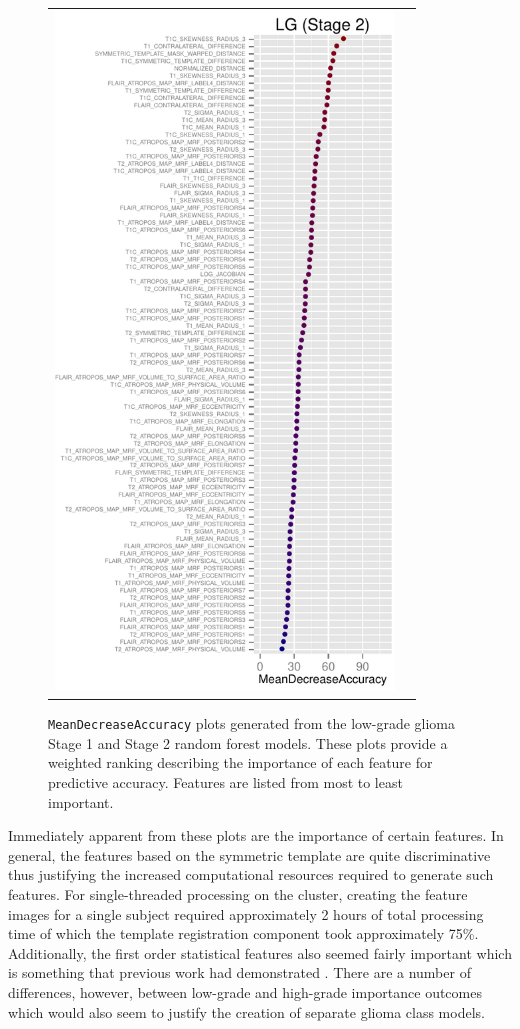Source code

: \documentclass[final,5p,times,twocolumn]{elsarticle}
\begin{document}
\begin{figure}
{\begin{tabular}{cc}
  \includegraphics[width=90mm]{Figures/BRATS_LG_MAP_MRF.pdf} \\
  \end{tabular}
  }
  \caption{{\tt MeanDecreaseAccuracy} plots generated from the low-grade glioma
  Stage 1 and Stage 2 random forest models.  These plots provide a weighted 
  ranking describing the importance of each feature for predictive accuracy.
  Features are listed from most to least important.
  }
  \label{fig:lgimportance}
\end{figure}

Immediately apparent from these plots are the importance of certain features.
In general, the features based on the symmetric template are quite
discriminative thus justifying the increased computational 
resources required to generate such features.  For single-threaded processing
on the cluster, creating the feature images for a single subject required 
approximately 2 hours of total processing time of which the template registration 
component took approximately 75\%.  Additionally, the first order 
statistical features also seemed fairly important which is something that
previous work had demonstrated \citep[e.g.,][]{bauer2012,zikic2012}.
There are a number of differences, however, between low-grade and high-grade 
importance outcomes which would also seem to justify the creation of separate
glioma class models.
\end{document}
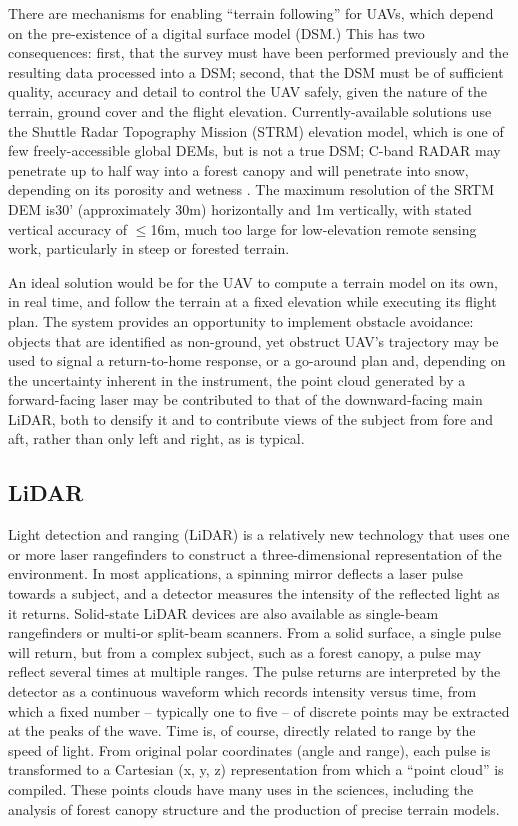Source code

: \documentclass[10pt,a4paper]{report}
\begin{document}
There are mechanisms for enabling “terrain following” for UAVs, which depend on the pre-existence of a digital surface model (DSM.) This has two consequences: first, that the survey must have been performed previously and the resulting data processed into a DSM; second, that the DSM must be of sufficient quality, accuracy and detail to control the UAV safely, given the nature of the terrain, ground cover and the flight elevation. Currently-available solutions use the Shuttle Radar Topography Mission (STRM) elevation model, which is one of few freely-accessible global DEMs, but is not a true DSM; C-band RADAR may penetrate up to half way into a forest canopy \cite{Carabajal2005} and will penetrate into snow, depending on its porosity and wetness \cite{Tighe2009}. The maximum resolution of the SRTM DEM is30' (approximately 30m) horizontally and 1m vertically, with stated vertical accuracy of $\leq$16m, much too large for low-elevation remote sensing work, particularly in steep or forested terrain.  

An ideal solution would be for the UAV to compute a terrain model on its own, in real time, and follow the terrain at a fixed elevation while executing its flight plan. The system provides an opportunity to implement obstacle avoidance: objects that are identified as non-ground, yet obstruct UAV’s trajectory may be used to signal a return-to-home response, or a go-around plan and, depending on the uncertainty inherent in the instrument, the point cloud generated by a forward-facing laser may be contributed to that of the downward-facing main LiDAR, both to densify it and to contribute views of the subject from fore and aft, rather than only left and right, as is typical. 

\subsection{LiDAR}

Light detection and ranging (LiDAR) is a relatively new technology that uses one or more laser rangefinders to construct a three-dimensional representation of the environment. In most applications, a spinning mirror deflects a laser pulse towards a subject, and a detector measures the intensity of the reflected light as it returns. Solid-state LiDAR devices are also available as single-beam rangefinders or multi-or split-beam scanners. From a solid surface, a single pulse will return, but from a complex subject, such as a forest canopy, a pulse may reflect several times at multiple ranges. The pulse returns are interpreted by the detector as a continuous waveform which records intensity versus time, from which a fixed number -- typically one to five -- of discrete points may be extracted at the peaks of the wave. Time is, of course, directly related to range by the speed of light. From original polar coordinates (angle and range), each pulse is transformed to a Cartesian (x, y, z) representation from which a “point cloud” is compiled. These points clouds have many uses in the sciences, including the analysis of forest canopy structure and the production of precise terrain models. 
\end{document}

--*--

- WORK REQUEST
Out of the preceding entries, pull every line containing the string "grade".

- TASK RESPONSE
  \caption{{\tt MeanDecreaseAccuracy} plots generated from the low-grade glioma
There are a number of differences, however, between low-grade and high-grade 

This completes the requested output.